### Required action
Scan the entries that follow and copy out every line containing "FileMode".

==============================

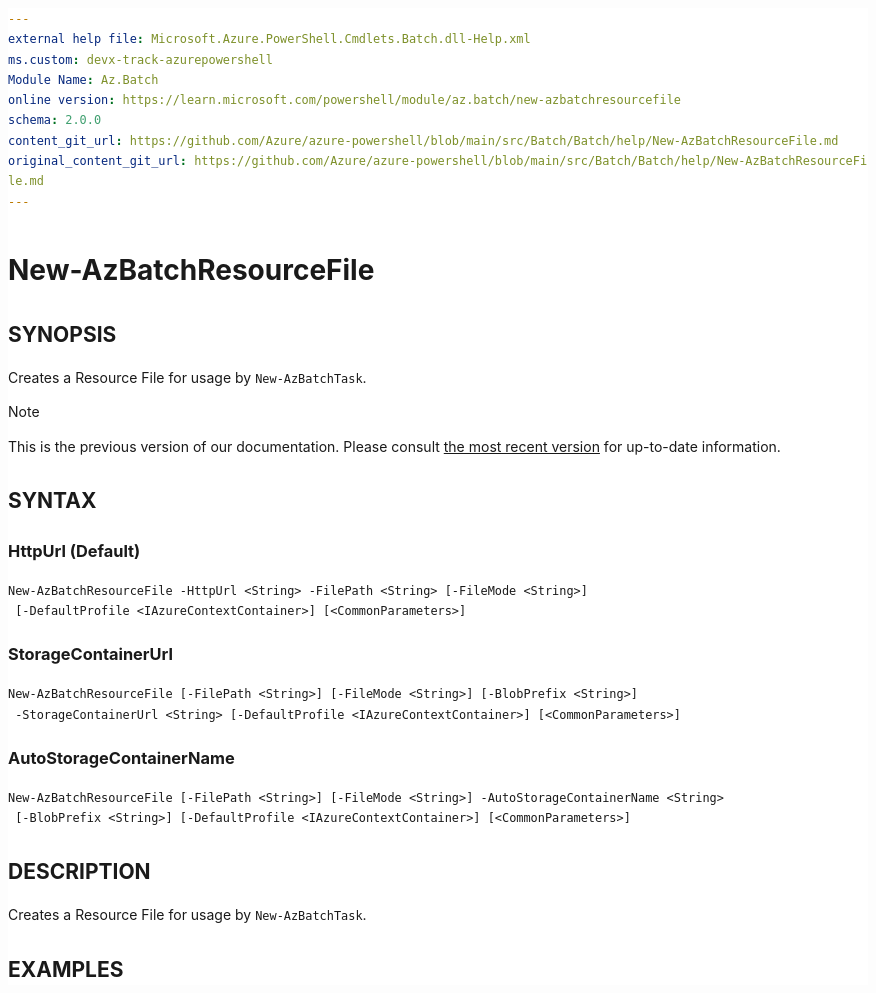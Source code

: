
 ```yaml
---
external help file: Microsoft.Azure.PowerShell.Cmdlets.Batch.dll-Help.xml
ms.custom: devx-track-azurepowershell
Module Name: Az.Batch
online version: https://learn.microsoft.com/powershell/module/az.batch/new-azbatchresourcefile
schema: 2.0.0
content_git_url: https://github.com/Azure/azure-powershell/blob/main/src/Batch/Batch/help/New-AzBatchResourceFile.md
original_content_git_url: https://github.com/Azure/azure-powershell/blob/main/src/Batch/Batch/help/New-AzBatchResourceFile.md
---
```


# New-AzBatchResourceFile

## SYNOPSIS
Creates a Resource File for usage by `New-AzBatchTask`.

> [!NOTE]
>This is the previous version of our documentation. Please consult [the most recent version](/powershell/module/az.batch/new-azbatchresourcefile) for up-to-date information.

## SYNTAX

### HttpUrl (Default)
```
New-AzBatchResourceFile -HttpUrl <String> -FilePath <String> [-FileMode <String>]
 [-DefaultProfile <IAzureContextContainer>] [<CommonParameters>]
```

### StorageContainerUrl
```
New-AzBatchResourceFile [-FilePath <String>] [-FileMode <String>] [-BlobPrefix <String>]
 -StorageContainerUrl <String> [-DefaultProfile <IAzureContextContainer>] [<CommonParameters>]
```

### AutoStorageContainerName
```
New-AzBatchResourceFile [-FilePath <String>] [-FileMode <String>] -AutoStorageContainerName <String>
 [-BlobPrefix <String>] [-DefaultProfile <IAzureContextContainer>] [<CommonParameters>]
```

## DESCRIPTION
Creates a Resource File for usage by `New-AzBatchTask`.

## EXAMPLES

==============================

### Response below
New-AzBatchResourceFile -HttpUrl <String> -FilePath <String> [-FileMode <String>]
New-AzBatchResourceFile [-FilePath <String>] [-FileMode <String>] [-BlobPrefix <String>]
New-AzBatchResourceFile [-FilePath <String>] [-FileMode <String>] -AutoStorageContainerName <String>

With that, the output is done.